## Instructions for the task
What you output must match, exactly, the lines from the start of the records to the line containing "v0.2.0 - 2022-10-12", both ends kept and pictures excluded.

## Records supplied
········

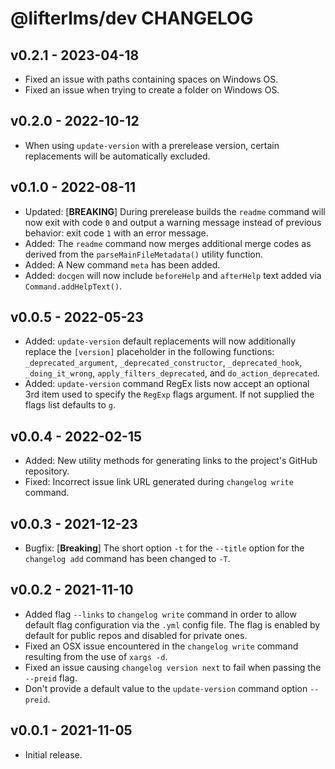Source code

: @lifterlms/dev CHANGELOG
========================
v0.2.1 - 2023-04-18
----------

+ Fixed an issue with paths containing spaces on Windows OS.
+ Fixed an issue when trying to create a folder on Windows OS.


v0.2.0 - 2022-10-12
-------------------

+ When using `update-version` with a prerelease version, certain replacements will be automatically excluded.


v0.1.0 - 2022-08-11
-------------------

+ Updated: [**BREAKING**] During prerelease builds the `readme` command will now exit with code `0` and output a warning message instead of previous behavior: exit code `1` with an error message.
+ Added: The `readme` command now merges additional merge codes as derived from the `parseMainFileMetadata()` utility function.
+ Added: A New command `meta` has been added.
+ Added: `docgen` will now include `beforeHelp` and `afterHelp` text added via `Command.addHelpText()`.


v0.0.5 - 2022-05-23
-------------------

+ Added: `update-version` default replacements will now additionally replace the `[version]` placeholder in the following functions: `_deprecated_argument`, `_deprecated_constructor`, `_deprecated_hook`, `_doing_it_wrong`, `apply_filters_deprecated`, and `do_action_deprecated`.
+ Added: `update-version` command RegEx lists now accept an optional 3rd item used to specify the `RegExp` flags argument. If not supplied the flags list defaults to `g`.


v0.0.4 - 2022-02-15
-------------------

+ Added: New utility methods for generating links to the project's GitHub repository.
+ Fixed: Incorrect issue link URL generated during `changelog write` command.


v0.0.3 - 2021-12-23
-------------------

+ Bugfix: [**Breaking**] The short option `-t` for the `--title` option for the `changelog add` command has been changed to `-T`.


v0.0.2 - 2021-11-10
-------------------

+ Added flag `--links` to `changelog write` command in order to allow default flag configuration via the `.yml` config file. The flag is enabled by default for public repos and disabled for private ones.
+ Fixed an OSX issue encountered in the `changelog write` command resulting from the use of `xargs -d`.
+ Fixed an issue causing `changelog version next` to fail when passing the `--preid` flag.
+ Don't provide a default value to the `update-version` command option `--preid`.


v0.0.1 - 2021-11-05
-------------------

+ Initial release.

········

## Answer area
Source code

: @lifterlms/dev CHANGELOG
========================
v0.2.1 - 2023-04-18
----------

+ Fixed an issue with paths containing spaces on Windows OS.
+ Fixed an issue when trying to create a folder on Windows OS.


v0.2.0 - 2022-10-12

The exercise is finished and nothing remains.